COAST CITIES — Although Solana Beach supports regional control and management of the Del Mar Fairgrounds, it opposes any one entity owning or operating the site, Mayor Lesa Heebner and Councilman Dave Roberts stated in an Aug. 3 letter sent to Del Mar Mayor Don Mosier and Councilman Mark Filanc.
Heebner and Roberts, who make up their city’s ad hoc committee addressing the proposed sale of the fairgrounds, sent the letter following reports that Del Mar was continuing its efforts to buy the state-owned property after the two cities reached a “gentlemen’s agreement… to work as partners.”
“We feel that it is important for us, as representatives of the Solana Beach City Council, to clarify our position,” the letter states.
In addition to not supporting sole ownership, the letter states that Solana Beach opposes the proposed governance model because it doesn’t adequately ensure that Del Mar would not have ultimate control over the use, management and operations of horse racing and fairgrounds activities.
The concept is also “cumbersome” and “vulnerable” to operational and management conflicts between horse racing and non-horse racing activities, according to the letter.
“It does not provide a clear resolution mechanism other than through the Probate Court System, nor does it provide for adequate regional input and control of the operations or future operations of this regional asset,” the letter states.
Heebner and Roberts said Solana Beach would work with regional and state representatives to assure that all activities at the fairgrounds are comprehensively governed and controlled by a regional entity designed to prevent overdevelopment and preserve the natural resources and agricultural mission of the property in perpetuity.
Del Mar offered to buy the site, which makes up 20 percent of the city, in July 2009 when then-Gov. Arnold Schwarzenegger proposed selling it to close the state budget deficit.
After months of negotiations, Schwarzenegger agreed to the $120 million sale.
Gov. Jerry Brown hasn’t said whether he supports the purchase but a bill authorizing the sale has been put on hold.
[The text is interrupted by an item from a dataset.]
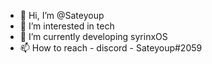 - 👋 Hi, I’m @Sateyoup
- 👀 I’m interested in tech 
- 🌱 I’m currently developing syrinxOS
- 📫 How to reach -
 discord - Sateyoup#2059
According to Del Mar’s proposed governance model, called a public benefit trust indenture, a nine-member board would operate the fair and other activities.
That board will include one appointed representative each from Del Mar, Solana Beach, the city and county of San Diego, the San Diego Farm Bureau and the San Dieguito River Park Joint Powers Authority. Three members from other San Diego cities would serve on a rotating basis.
The purchase was to be funded with a $45 million state loan and $45 million in bonds secured by fair and track revenues.
A group of horsemen were going to provide the remaining $30 million in exchange for a 55-year lease to operate horse racing at the site, but have since pulled out of the deal.
“No one community should own the fairgrounds,” Roberts said. “We’re disappointed Del Mar continues to head in one direction.”
Del Mar Councilman Carl Hilliard said ownership by more than one entity would be a wasteful duplication of services. He said his city has vowed to continue horseracing and the annual fair if the sale is successful.
But the city has no business running a fair or horseracing, he said. That’s one reason Del Mar proposed the public trust.
“Del Mar is the only one to come up with a finance plan,” Hilliard said. “And it’s in our city limits. We could provide better services.”
Solana Beach officials have said all along they oppose sole ownership. Roberts said they thought talks were beginning to indicate Del Mar might agree to a partnership.